The Paul L. Foster School of Medicine’s anesthesiology residency program will close at the end of June, when University Medical Center stops funding the once-again fully-accredited program. UMC recently chose not to renew its $11.2 million anesthesia contract with the school, which had provided those services to the hospital for 40 years.

It’s a story ABC-7 first broke on Monday.

UMC disputes claims by the school’s faculty and students in a letter that said the hospital is abandoning its educational focus. The letter said the decision may jeopardize Texas Tech’s other residency programs and possibly the school’s very existence.

“When you start looking at does this make more economic sense to do it differently, and you forget about the teaching component, and the importance that every one of these disciplines has to the teaching component, then I think you’re making a mistake,” said former El Paso Mayor John Cook at last week’s UMC Board of Managers meeting.

The school’s anesthesia residency program lost accreditation from 2005-2011. In an email Thursday, the accrediting agency said the reasons are confidential.

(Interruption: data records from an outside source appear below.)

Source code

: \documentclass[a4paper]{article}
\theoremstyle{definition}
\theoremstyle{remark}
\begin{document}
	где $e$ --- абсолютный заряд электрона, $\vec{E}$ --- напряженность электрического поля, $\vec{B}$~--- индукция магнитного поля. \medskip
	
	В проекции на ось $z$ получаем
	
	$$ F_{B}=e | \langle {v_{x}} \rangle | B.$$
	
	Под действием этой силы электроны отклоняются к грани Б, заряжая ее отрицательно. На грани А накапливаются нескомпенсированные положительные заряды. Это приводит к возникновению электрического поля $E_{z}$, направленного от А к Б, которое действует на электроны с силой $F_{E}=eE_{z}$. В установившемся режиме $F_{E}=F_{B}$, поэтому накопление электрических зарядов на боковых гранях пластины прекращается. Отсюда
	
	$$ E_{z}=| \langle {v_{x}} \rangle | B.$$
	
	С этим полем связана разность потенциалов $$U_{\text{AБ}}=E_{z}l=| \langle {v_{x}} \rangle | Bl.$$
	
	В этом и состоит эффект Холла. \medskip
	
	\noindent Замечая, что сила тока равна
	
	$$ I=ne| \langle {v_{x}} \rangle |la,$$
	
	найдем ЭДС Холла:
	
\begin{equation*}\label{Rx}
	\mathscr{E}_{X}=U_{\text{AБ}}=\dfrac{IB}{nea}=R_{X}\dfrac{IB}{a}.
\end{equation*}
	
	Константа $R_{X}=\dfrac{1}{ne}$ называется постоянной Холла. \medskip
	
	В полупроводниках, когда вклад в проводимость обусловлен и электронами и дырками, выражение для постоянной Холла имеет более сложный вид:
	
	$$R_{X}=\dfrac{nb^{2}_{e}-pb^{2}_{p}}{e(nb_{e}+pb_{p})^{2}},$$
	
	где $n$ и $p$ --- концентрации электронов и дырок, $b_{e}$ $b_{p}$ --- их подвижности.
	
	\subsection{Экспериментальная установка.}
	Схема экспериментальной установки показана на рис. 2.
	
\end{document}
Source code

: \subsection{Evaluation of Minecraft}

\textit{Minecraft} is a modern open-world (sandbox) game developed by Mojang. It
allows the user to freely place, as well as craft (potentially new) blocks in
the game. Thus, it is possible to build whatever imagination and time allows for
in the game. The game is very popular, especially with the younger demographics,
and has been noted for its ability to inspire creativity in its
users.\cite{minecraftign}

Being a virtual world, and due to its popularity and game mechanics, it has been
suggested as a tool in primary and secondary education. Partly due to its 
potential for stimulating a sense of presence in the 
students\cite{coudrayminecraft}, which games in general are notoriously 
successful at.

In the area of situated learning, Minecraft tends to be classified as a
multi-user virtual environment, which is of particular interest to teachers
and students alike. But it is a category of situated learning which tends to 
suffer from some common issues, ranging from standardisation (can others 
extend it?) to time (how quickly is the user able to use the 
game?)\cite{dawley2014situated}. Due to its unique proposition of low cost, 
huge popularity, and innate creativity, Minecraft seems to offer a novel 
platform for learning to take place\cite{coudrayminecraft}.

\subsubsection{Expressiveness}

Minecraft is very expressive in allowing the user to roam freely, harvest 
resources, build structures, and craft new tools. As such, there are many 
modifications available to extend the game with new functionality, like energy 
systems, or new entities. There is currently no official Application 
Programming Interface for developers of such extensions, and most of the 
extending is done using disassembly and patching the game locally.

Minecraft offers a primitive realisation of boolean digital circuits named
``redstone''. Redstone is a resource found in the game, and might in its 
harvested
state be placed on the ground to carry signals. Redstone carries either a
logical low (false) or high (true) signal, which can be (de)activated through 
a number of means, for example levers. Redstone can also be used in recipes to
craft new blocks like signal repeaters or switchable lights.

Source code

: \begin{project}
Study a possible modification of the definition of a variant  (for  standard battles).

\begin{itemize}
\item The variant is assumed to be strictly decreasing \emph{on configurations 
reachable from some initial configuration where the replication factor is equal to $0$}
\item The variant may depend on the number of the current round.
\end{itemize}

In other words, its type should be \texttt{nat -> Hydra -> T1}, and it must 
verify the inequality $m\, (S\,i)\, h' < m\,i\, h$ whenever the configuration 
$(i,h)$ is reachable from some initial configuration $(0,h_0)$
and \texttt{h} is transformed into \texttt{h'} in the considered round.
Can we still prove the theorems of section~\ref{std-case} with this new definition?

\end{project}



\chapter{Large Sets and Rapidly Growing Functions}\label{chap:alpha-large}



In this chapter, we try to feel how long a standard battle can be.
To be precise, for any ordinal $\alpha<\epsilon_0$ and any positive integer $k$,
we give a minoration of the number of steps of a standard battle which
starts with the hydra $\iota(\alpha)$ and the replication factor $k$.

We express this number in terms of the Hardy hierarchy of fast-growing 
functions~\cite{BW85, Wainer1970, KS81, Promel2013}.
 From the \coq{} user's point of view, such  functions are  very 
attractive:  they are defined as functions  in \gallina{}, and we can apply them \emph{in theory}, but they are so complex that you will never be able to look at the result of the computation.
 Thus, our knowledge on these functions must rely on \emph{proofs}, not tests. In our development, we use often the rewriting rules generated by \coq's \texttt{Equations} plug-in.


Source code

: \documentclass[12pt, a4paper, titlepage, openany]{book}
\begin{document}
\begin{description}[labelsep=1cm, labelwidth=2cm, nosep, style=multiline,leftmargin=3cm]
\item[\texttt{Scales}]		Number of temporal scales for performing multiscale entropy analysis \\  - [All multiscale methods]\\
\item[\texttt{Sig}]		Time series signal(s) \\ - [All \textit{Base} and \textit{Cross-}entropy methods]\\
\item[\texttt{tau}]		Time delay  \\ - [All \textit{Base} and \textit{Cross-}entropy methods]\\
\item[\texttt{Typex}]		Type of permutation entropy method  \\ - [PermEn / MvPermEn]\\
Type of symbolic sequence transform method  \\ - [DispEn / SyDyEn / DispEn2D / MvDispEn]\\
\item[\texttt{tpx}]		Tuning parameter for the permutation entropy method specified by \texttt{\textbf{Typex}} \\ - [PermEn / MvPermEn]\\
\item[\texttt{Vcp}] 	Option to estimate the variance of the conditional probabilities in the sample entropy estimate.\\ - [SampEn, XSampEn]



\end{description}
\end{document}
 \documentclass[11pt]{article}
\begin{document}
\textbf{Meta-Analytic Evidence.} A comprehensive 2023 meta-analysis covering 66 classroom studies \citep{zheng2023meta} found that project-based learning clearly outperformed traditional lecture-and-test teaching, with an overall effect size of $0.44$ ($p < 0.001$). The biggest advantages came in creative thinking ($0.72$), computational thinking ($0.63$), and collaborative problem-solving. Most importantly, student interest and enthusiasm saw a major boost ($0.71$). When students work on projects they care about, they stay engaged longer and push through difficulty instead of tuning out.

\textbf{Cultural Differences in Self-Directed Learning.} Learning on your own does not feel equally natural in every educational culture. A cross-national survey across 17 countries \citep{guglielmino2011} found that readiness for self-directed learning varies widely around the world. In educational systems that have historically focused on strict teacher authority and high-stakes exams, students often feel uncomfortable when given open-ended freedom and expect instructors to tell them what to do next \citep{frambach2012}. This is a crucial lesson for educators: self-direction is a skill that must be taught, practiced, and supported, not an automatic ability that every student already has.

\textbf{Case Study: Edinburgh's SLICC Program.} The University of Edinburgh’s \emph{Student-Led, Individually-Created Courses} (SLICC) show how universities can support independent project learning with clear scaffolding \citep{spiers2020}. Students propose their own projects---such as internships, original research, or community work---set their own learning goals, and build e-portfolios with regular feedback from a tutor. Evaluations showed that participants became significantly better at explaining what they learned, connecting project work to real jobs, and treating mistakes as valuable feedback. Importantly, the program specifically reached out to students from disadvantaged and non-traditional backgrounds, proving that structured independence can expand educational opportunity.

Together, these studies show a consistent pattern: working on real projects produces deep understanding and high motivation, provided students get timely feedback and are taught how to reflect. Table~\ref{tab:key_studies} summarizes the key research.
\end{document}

But ABC-7 is told the program has a reputation for poor leadership and low board-exam scores.

“After a comprehensive and careful review, the board ultimately voted to select Somnia,” said UMC CEO Jim Valenti at the meeting.

The board recently voted 5-2 to give the contract to New York-based Somnia Inc., after the hospital’s selection and finance committees both voted unanimously for Somnia. But the school’s letter said Somnia’s bid failed to cover key requirements from the request for proposal.

The hospital wouldn’t provide ABC-7 with Somnia’s bid for legal reasons, but the school’s faculty and students somehow got ahold of it. The letter from the school said Somnia’s bid was about $70,000 cheaper than the school’s.

“It appears that our primary teaching institution is steadily backing away from their commitment to help educate our future doctors,” said the school’s Faculty Council President Dr. Susan Watts at the meeting.

But Somnia CEO Marc Koch told ABC-7 that the company would provide all requested services. He also emphasized that Somnia would provide anesthesia training to Texas Tech residents of other specialties.

“We always, always, always try our very hardest to recruit and retain from the local community or people with ties to the area,” Koch said.

“This decision is no way a sign of lessening commitment by UMC to our 40-year partnership with Texas Tech,” Valenti said at the meeting.

The school’s letter said UMC’s decision was an attempt to dissolve the partnership. But the school’s communication director said the anesthesia contract is just one of many patient-care contracts with UMC. She said the school is “healthy” and looks forward to a continuing partnership with UMC.